**Try it:** Repeat the records word for word, excluding any picture.

Supplied information Block Start

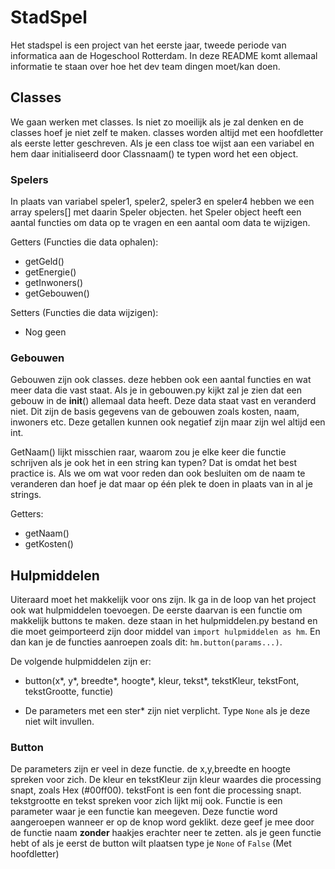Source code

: # StadSpel

Het stadspel is een project van het eerste jaar, tweede periode van informatica aan de Hogeschool Rotterdam.
In deze README komt allemaal informatie te staan over hoe het dev team dingen moet/kan doen.

## Classes 

We gaan werken met classes. Is niet zo moeilijk als je zal denken en de classes hoef je niet zelf te maken. classes worden altijd met een hoofdletter als eerste letter geschreven. Als je een class toe wijst aan een variabel en hem daar initialiseerd door Classnaam() te typen word het een object.

### Spelers

In plaats van variabel speler1, speler2, speler3 en speler4 hebben we een array spelers[] met daarin Speler objecten.
het Speler object heeft een aantal functies om data op te vragen en een aantal oom data te wijzigen. 

Getters (Functies die data ophalen):
- getGeld()
- getEnergie()
- getInwoners()
- getGebouwen()

Setters (Functies die data wijzigen):
- Nog geen

### Gebouwen

Gebouwen zijn ook classes. deze hebben ook een aantal functies en wat meer data die vast staat. Als je in gebouwen.py kijkt zal je zien dat een gebouw in de __init__() allemaal data heeft. Deze data staat vast en veranderd niet. Dit zijn de basis gegevens van de gebouwen zoals kosten, naam, inwoners etc. Deze getallen kunnen ook negatief zijn maar zijn wel altijd een int. 

GetNaam() lijkt misschien raar, waarom zou je elke keer die functie schrijven als je ook het in een string kan typen? Dat is omdat het best practice is. Als we om wat voor reden dan ook besluiten om de naam te veranderen dan hoef je dat maar op één plek te doen in plaats van in al je strings.

Getters:
- getNaam()
- getKosten()

## Hulpmiddelen

Uiteraard moet het makkelijk voor ons zijn. Ik ga in de loop van het project ook wat hulpmiddelen toevoegen. De eerste daarvan is een functie om makkelijk buttons te maken. deze staan in het hulpmiddelen.py bestand en die moet geimporteerd zijn door middel van `import hulpmiddelen as hm`. En dan kan je de functies aanroepen zoals dit: `hm.button(params...)`. 

De volgende hulpmiddelen zijn er:

- button(x*, y*, breedte*, hoogte*, kleur, tekst*, tekstKleur, tekstFont, tekstGrootte, functie)

* De parameters met een ster* zijn niet verplicht. Type `None` als je deze niet wilt invullen.

### Button

De parameters zijn er veel in deze functie. de x,y,breedte en hoogte spreken voor zich. De kleur en tekstKleur zijn kleur waardes die processing snapt, zoals Hex (#00ff00). tekstFont is een font die processing snapt. tekstgrootte en tekst spreken voor zich lijkt mij ook. Functie is een parameter waar je een functie kan meegeven. Deze functie word aangeroepen wanneer er op de knop word geklikt. deze geef je mee door de functie naam **zonder** haakjes erachter neer te zetten. als je geen functie hebt of als je eerst de button wilt plaatsen type je `None` of `False` (Met hoofdletter)



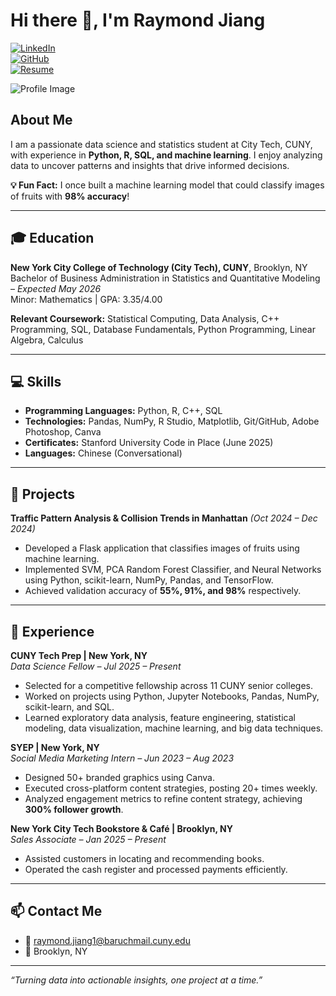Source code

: # Hi there 👋, I'm Raymond Jiang

[![LinkedIn](https://img.shields.io/badge/LinkedIn-0A66C2?style=for-the-badge&logo=linkedin&logoColor=white)](https://www.linkedin.com/in/raymond-jiang-599b182b0/)  
[![GitHub](https://img.shields.io/badge/GitHub-181717?style=for-the-badge&logo=github&logoColor=white)](https://github.com/rayj1981)  
[![Resume](https://img.shields.io/badge/Resume-PDF-red?style=for-the-badge)](https://www.linkedin.com/in/raymond-jiang-599b182b0/)  

![Profile Image](your-photo.jpg)

## About Me
I am a passionate data science and statistics student at City Tech, CUNY, with experience in **Python, R, SQL, and machine learning**. I enjoy analyzing data to uncover patterns and insights that drive informed decisions.  

**💡 Fun Fact:** I once built a machine learning model that could classify images of fruits with **98% accuracy**!

---

## 🎓 Education
**New York City College of Technology (City Tech), CUNY**, Brooklyn, NY  
Bachelor of Business Administration in Statistics and Quantitative Modeling – *Expected May 2026*  
Minor: Mathematics | GPA: 3.35/4.00  

**Relevant Coursework:** Statistical Computing, Data Analysis, C++ Programming, SQL, Database Fundamentals, Python Programming, Linear Algebra, Calculus  

---

## 💻 Skills
- **Programming Languages:** Python, R, C++, SQL  
- **Technologies:** Pandas, NumPy, R Studio, Matplotlib, Git/GitHub, Adobe Photoshop, Canva  
- **Certificates:** Stanford University Code in Place (June 2025)  
- **Languages:** Chinese (Conversational)  

---

## 📂 Projects
**Traffic Pattern Analysis & Collision Trends in Manhattan** *(Oct 2024 – Dec 2024)*  
- Developed a Flask application that classifies images of fruits using machine learning.  
- Implemented SVM, PCA Random Forest Classifier, and Neural Networks using Python, scikit-learn, NumPy, Pandas, and TensorFlow.  
- Achieved validation accuracy of **55%, 91%, and 98%** respectively.  

---

## 💼 Experience

**CUNY Tech Prep | New York, NY**  
*Data Science Fellow – Jul 2025 – Present*  
- Selected for a competitive fellowship across 11 CUNY senior colleges.  
- Worked on projects using Python, Jupyter Notebooks, Pandas, NumPy, scikit-learn, and SQL.  
- Learned exploratory data analysis, feature engineering, statistical modeling, data visualization, machine learning, and big data techniques.  

**SYEP | New York, NY**  
*Social Media Marketing Intern – Jun 2023 – Aug 2023*  
- Designed 50+ branded graphics using Canva.  
- Executed cross-platform content strategies, posting 20+ times weekly.  
- Analyzed engagement metrics to refine content strategy, achieving **300% follower growth**.  

**New York City Tech Bookstore & Café | Brooklyn, NY**  
*Sales Associate – Jan 2025 – Present*  
- Assisted customers in locating and recommending books.  
- Operated the cash register and processed payments efficiently.

---

## 📫 Contact Me
- 📧 raymond.jiang1@baruchmail.cuny.edu  
- 📍 Brooklyn, NY  

---

*“Turning data into actionable insights, one project at a time.”*  

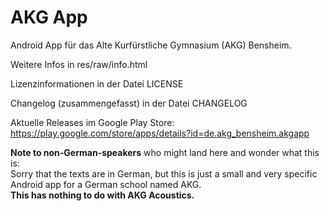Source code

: AKG App
=======

Android App für das Alte Kurfürstliche Gymnasium (AKG) Bensheim.

Weitere Infos in res/raw/info.html

Lizenzinformationen in der Datei LICENSE

Changelog (zusammengefasst) in der Datei CHANGELOG

Aktuelle Releases im Google Play Store:
https://play.google.com/store/apps/details?id=de.akg_bensheim.akgapp

**Note to non-German-speakers** who might land here and wonder what this is:  
Sorry that the texts are in German, but this is just a small and very specific Android app for a German school named AKG.  
**This has nothing to do with AKG Acoustics.**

Supplied information Block End

**Answer box:**
Source code

: # StadSpel

Het stadspel is een project van het eerste jaar, tweede periode van informatica aan de Hogeschool Rotterdam.
In deze README komt allemaal informatie te staan over hoe het dev team dingen moet/kan doen.

## Classes 

We gaan werken met classes. Is niet zo moeilijk als je zal denken en de classes hoef je niet zelf te maken. classes worden altijd met een hoofdletter als eerste letter geschreven. Als je een class toe wijst aan een variabel en hem daar initialiseerd door Classnaam() te typen word het een object.

### Spelers

In plaats van variabel speler1, speler2, speler3 en speler4 hebben we een array spelers[] met daarin Speler objecten.
het Speler object heeft een aantal functies om data op te vragen en een aantal oom data te wijzigen. 

Getters (Functies die data ophalen):
- getGeld()
- getEnergie()
- getInwoners()
- getGebouwen()

Setters (Functies die data wijzigen):
- Nog geen

### Gebouwen

Gebouwen zijn ook classes. deze hebben ook een aantal functies en wat meer data die vast staat. Als je in gebouwen.py kijkt zal je zien dat een gebouw in de __init__() allemaal data heeft. Deze data staat vast en veranderd niet. Dit zijn de basis gegevens van de gebouwen zoals kosten, naam, inwoners etc. Deze getallen kunnen ook negatief zijn maar zijn wel altijd een int. 

GetNaam() lijkt misschien raar, waarom zou je elke keer die functie schrijven als je ook het in een string kan typen? Dat is omdat het best practice is. Als we om wat voor reden dan ook besluiten om de naam te veranderen dan hoef je dat maar op één plek te doen in plaats van in al je strings.

Getters:
- getNaam()
- getKosten()

## Hulpmiddelen

Uiteraard moet het makkelijk voor ons zijn. Ik ga in de loop van het project ook wat hulpmiddelen toevoegen. De eerste daarvan is een functie om makkelijk buttons te maken. deze staan in het hulpmiddelen.py bestand en die moet geimporteerd zijn door middel van `import hulpmiddelen as hm`. En dan kan je de functies aanroepen zoals dit: `hm.button(params...)`. 

De volgende hulpmiddelen zijn er:

- button(x*, y*, breedte*, hoogte*, kleur, tekst*, tekstKleur, tekstFont, tekstGrootte, functie)

* De parameters met een ster* zijn niet verplicht. Type `None` als je deze niet wilt invullen.

### Button

De parameters zijn er veel in deze functie. de x,y,breedte en hoogte spreken voor zich. De kleur en tekstKleur zijn kleur waardes die processing snapt, zoals Hex (#00ff00). tekstFont is een font die processing snapt. tekstgrootte en tekst spreken voor zich lijkt mij ook. Functie is een parameter waar je een functie kan meegeven. Deze functie word aangeroepen wanneer er op de knop word geklikt. deze geef je mee door de functie naam **zonder** haakjes erachter neer te zetten. als je geen functie hebt of als je eerst de button wilt plaatsen type je `None` of `False` (Met hoofdletter)



Source code

: # Hi there 👋, I'm Raymond Jiang

[![LinkedIn](https://img.shields.io/badge/LinkedIn-0A66C2?style=for-the-badge&logo=linkedin&logoColor=white)](https://www.linkedin.com/in/raymond-jiang-599b182b0/)  
[![GitHub](https://img.shields.io/badge/GitHub-181717?style=for-the-badge&logo=github&logoColor=white)](https://github.com/rayj1981)  
[![Resume](https://img.shields.io/badge/Resume-PDF-red?style=for-the-badge)](https://www.linkedin.com/in/raymond-jiang-599b182b0/)  

![Profile Image](your-photo.jpg)

## About Me
I am a passionate data science and statistics student at City Tech, CUNY, with experience in **Python, R, SQL, and machine learning**. I enjoy analyzing data to uncover patterns and insights that drive informed decisions.  

**💡 Fun Fact:** I once built a machine learning model that could classify images of fruits with **98% accuracy**!

---

## 🎓 Education
**New York City College of Technology (City Tech), CUNY**, Brooklyn, NY  
Bachelor of Business Administration in Statistics and Quantitative Modeling – *Expected May 2026*  
Minor: Mathematics | GPA: 3.35/4.00  

**Relevant Coursework:** Statistical Computing, Data Analysis, C++ Programming, SQL, Database Fundamentals, Python Programming, Linear Algebra, Calculus  

---

## 💻 Skills
- **Programming Languages:** Python, R, C++, SQL  
- **Technologies:** Pandas, NumPy, R Studio, Matplotlib, Git/GitHub, Adobe Photoshop, Canva  
- **Certificates:** Stanford University Code in Place (June 2025)  
- **Languages:** Chinese (Conversational)  

---

## 📂 Projects
**Traffic Pattern Analysis & Collision Trends in Manhattan** *(Oct 2024 – Dec 2024)*  
- Developed a Flask application that classifies images of fruits using machine learning.  
- Implemented SVM, PCA Random Forest Classifier, and Neural Networks using Python, scikit-learn, NumPy, Pandas, and TensorFlow.  
- Achieved validation accuracy of **55%, 91%, and 98%** respectively.  

---

## 💼 Experience

**CUNY Tech Prep | New York, NY**  
*Data Science Fellow – Jul 2025 – Present*  
- Selected for a competitive fellowship across 11 CUNY senior colleges.  
- Worked on projects using Python, Jupyter Notebooks, Pandas, NumPy, scikit-learn, and SQL.  
- Learned exploratory data analysis, feature engineering, statistical modeling, data visualization, machine learning, and big data techniques.  

**SYEP | New York, NY**  
*Social Media Marketing Intern – Jun 2023 – Aug 2023*  
- Designed 50+ branded graphics using Canva.  
- Executed cross-platform content strategies, posting 20+ times weekly.  
- Analyzed engagement metrics to refine content strategy, achieving **300% follower growth**.  

**New York City Tech Bookstore & Café | Brooklyn, NY**  
*Sales Associate – Jan 2025 – Present*  
- Assisted customers in locating and recommending books.  
- Operated the cash register and processed payments efficiently.

---

## 📫 Contact Me
- 📧 raymond.jiang1@baruchmail.cuny.edu  
- 📍 Brooklyn, NY  

---

*“Turning data into actionable insights, one project at a time.”*  

Source code

: AKG App
=======

Android App für das Alte Kurfürstliche Gymnasium (AKG) Bensheim.

Weitere Infos in res/raw/info.html

Lizenzinformationen in der Datei LICENSE

Changelog (zusammengefasst) in der Datei CHANGELOG

Aktuelle Releases im Google Play Store:
https://play.google.com/store/apps/details?id=de.akg_bensheim.akgapp

**Note to non-German-speakers** who might land here and wonder what this is:  
Sorry that the texts are in German, but this is just a small and very specific Android app for a German school named AKG.  
**This has nothing to do with AKG Acoustics.**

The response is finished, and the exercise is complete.